Abstract
DR. STARK, an economist from Czechoslovakia, has included in this volume a series of critical essays in the philosophy of political economy. His attempt to throw familiar strands of doctrine into new perspective gives his work a pleasing quality of freshness. The author's interest is moral and religious as well as economic: he disapproves of the modern tendency to cut away economics from any ethical roots and, resting it on the individual divorced from his social setting, to glorify freedom at the expense of equality. His outlook is one of hostility to the positivistic tendencies of the nineteenth century. Classical political economy of Adam Smith and his successors is considered by Dr.

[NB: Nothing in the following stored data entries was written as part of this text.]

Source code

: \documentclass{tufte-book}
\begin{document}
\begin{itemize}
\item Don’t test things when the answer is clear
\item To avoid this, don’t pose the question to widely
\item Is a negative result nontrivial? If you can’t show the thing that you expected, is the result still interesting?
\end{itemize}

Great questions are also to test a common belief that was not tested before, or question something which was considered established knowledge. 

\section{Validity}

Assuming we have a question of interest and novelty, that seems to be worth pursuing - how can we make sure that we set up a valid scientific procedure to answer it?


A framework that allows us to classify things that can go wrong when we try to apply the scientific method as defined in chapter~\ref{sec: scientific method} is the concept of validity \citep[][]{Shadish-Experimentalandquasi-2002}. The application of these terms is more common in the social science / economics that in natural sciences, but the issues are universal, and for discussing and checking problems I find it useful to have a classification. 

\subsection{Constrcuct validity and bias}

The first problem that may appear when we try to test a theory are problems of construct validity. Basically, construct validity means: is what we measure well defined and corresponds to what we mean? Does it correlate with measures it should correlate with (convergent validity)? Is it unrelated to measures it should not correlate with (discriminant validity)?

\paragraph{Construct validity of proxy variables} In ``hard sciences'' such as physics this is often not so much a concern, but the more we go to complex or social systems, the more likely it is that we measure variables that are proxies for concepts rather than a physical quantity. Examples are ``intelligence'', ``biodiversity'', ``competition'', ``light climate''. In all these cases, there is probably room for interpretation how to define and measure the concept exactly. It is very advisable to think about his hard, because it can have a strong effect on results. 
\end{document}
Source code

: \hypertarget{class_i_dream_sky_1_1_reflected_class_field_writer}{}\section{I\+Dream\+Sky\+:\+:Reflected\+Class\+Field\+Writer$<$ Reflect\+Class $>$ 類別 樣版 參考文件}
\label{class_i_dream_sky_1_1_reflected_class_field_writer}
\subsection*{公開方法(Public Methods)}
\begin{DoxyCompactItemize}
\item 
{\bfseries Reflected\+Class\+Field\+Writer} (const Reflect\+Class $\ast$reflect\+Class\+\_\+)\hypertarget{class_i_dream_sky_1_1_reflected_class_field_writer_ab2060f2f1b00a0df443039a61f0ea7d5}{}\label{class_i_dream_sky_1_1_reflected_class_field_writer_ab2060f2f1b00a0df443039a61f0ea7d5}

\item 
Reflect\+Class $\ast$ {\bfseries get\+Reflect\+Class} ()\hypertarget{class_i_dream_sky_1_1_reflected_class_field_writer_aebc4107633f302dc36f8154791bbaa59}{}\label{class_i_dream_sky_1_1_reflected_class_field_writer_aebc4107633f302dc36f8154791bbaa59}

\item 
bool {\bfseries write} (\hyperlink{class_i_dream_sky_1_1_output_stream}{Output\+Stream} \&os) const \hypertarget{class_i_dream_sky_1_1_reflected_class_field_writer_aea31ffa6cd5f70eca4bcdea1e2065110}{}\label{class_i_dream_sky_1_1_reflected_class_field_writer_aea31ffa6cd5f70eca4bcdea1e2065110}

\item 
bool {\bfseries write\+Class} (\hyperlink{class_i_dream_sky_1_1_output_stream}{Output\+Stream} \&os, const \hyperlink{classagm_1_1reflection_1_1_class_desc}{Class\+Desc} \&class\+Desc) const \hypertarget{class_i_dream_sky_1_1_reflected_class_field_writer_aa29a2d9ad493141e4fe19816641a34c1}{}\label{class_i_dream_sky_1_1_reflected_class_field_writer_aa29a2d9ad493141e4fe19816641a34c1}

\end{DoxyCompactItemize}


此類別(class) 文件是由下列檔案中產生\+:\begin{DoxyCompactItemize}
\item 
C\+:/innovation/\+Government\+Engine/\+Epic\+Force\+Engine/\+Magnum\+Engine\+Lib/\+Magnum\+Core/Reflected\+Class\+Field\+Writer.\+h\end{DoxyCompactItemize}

Stark to be superior in this respect to the modern; and he uses what he deems the greater breadth and depth of the former as touchstone to the latter. "The decision between the social and ethical approach of the classical and the individualist and scientific approach of the modern economists," he concludes, "depends upon the question whether it be desirable or even possible to divide the search for the true from the quest for the good." In his view, "the vital link between them should not be severed", since "of all creatures which we know man alone has the privilege, and the duty, to raise his face toward that Infinite Perfection, in whose image he has been formed".
The Ideal Foundations of Economic Thought
Three Essays on the Philosophy of Economics. By Dr. W. Stark. (International Library of Sociology and Social Reconstruction.) Pp. viii + 219. (London: Kegan Paul and Co., Ltd., 1943.) 15s. net.